### Exercise
Using the listing below, please print exactly the lines from the one with "Further governance agreements" through the one with "The repositories that". Leave out every picture.

### Available data
* * * *
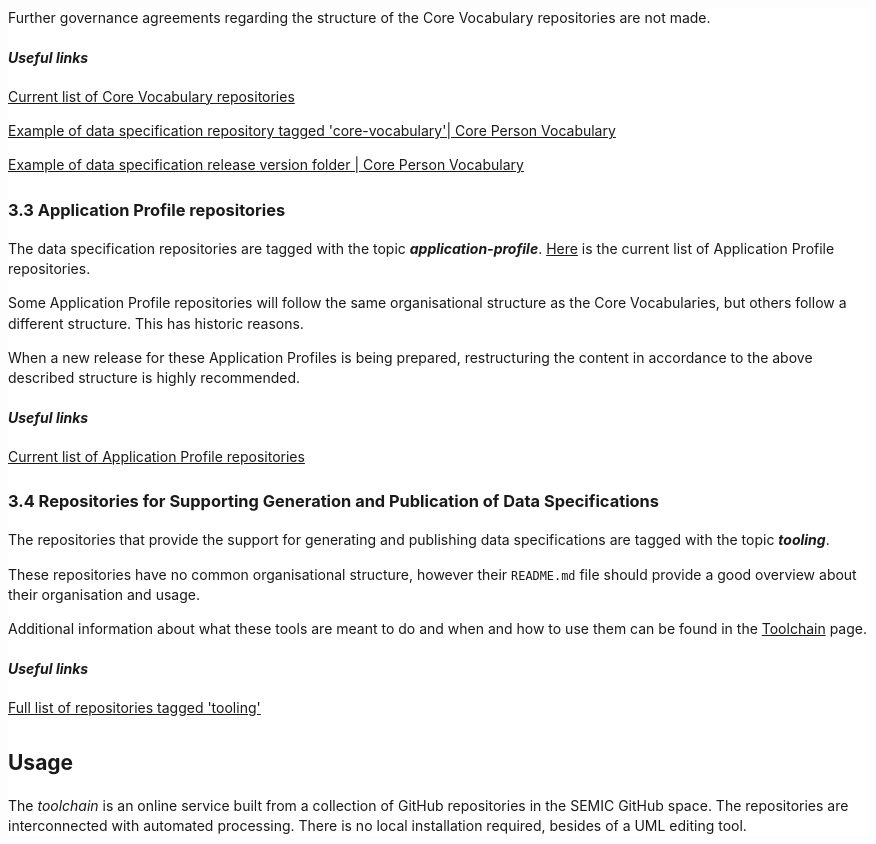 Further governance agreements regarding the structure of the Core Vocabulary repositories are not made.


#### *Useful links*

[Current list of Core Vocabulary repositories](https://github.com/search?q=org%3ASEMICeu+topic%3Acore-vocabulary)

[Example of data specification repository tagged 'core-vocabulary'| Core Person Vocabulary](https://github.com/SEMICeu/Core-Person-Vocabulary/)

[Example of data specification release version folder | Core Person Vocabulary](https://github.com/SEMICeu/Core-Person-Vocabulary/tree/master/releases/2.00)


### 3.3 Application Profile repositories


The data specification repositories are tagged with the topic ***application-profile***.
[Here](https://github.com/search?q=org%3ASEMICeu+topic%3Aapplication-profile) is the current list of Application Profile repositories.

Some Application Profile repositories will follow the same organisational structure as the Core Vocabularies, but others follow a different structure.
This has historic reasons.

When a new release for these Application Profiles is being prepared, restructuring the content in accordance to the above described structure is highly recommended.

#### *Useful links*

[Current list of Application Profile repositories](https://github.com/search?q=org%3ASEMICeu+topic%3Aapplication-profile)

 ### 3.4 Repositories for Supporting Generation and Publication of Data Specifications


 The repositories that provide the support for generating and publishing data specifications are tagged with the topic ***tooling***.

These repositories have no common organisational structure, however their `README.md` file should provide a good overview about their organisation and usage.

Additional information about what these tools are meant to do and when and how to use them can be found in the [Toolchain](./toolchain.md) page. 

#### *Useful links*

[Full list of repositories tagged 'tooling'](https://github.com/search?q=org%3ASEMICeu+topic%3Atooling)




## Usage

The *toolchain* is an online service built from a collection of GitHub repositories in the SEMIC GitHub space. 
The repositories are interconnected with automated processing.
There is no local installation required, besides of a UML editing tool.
* * * *
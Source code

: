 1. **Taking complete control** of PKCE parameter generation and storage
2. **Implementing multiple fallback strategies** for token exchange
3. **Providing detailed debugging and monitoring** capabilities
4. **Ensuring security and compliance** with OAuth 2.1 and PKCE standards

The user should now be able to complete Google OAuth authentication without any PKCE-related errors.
* * * *
### Solution for this problem
 Further governance agreements regarding the structure of the Core Vocabulary repositories are not made.


#### *Useful links*

[Current list of Core Vocabulary repositories](https://github.com/search?q=org%3ASEMICeu+topic%3Acore-vocabulary)

[Example of data specification repository tagged 'core-vocabulary'| Core Person Vocabulary](https://github.com/SEMICeu/Core-Person-Vocabulary/)

[Example of data specification release version folder | Core Person Vocabulary](https://github.com/SEMICeu/Core-Person-Vocabulary/tree/master/releases/2.00)


### 3.3 Application Profile repositories


The data specification repositories are tagged with the topic ***application-profile***.
[Here](https://github.com/search?q=org%3ASEMICeu+topic%3Aapplication-profile) is the current list of Application Profile repositories.

Some Application Profile repositories will follow the same organisational structure as the Core Vocabularies, but others follow a different structure.
This has historic reasons.

When a new release for these Application Profiles is being prepared, restructuring the content in accordance to the above described structure is highly recommended.

#### *Useful links*

[Current list of Application Profile repositories](https://github.com/search?q=org%3ASEMICeu+topic%3Aapplication-profile)

 ### 3.4 Repositories for Supporting Generation and Publication of Data Specifications


 The repositories that provide the support for generating and publishing data specifications are tagged with the topic ***tooling***.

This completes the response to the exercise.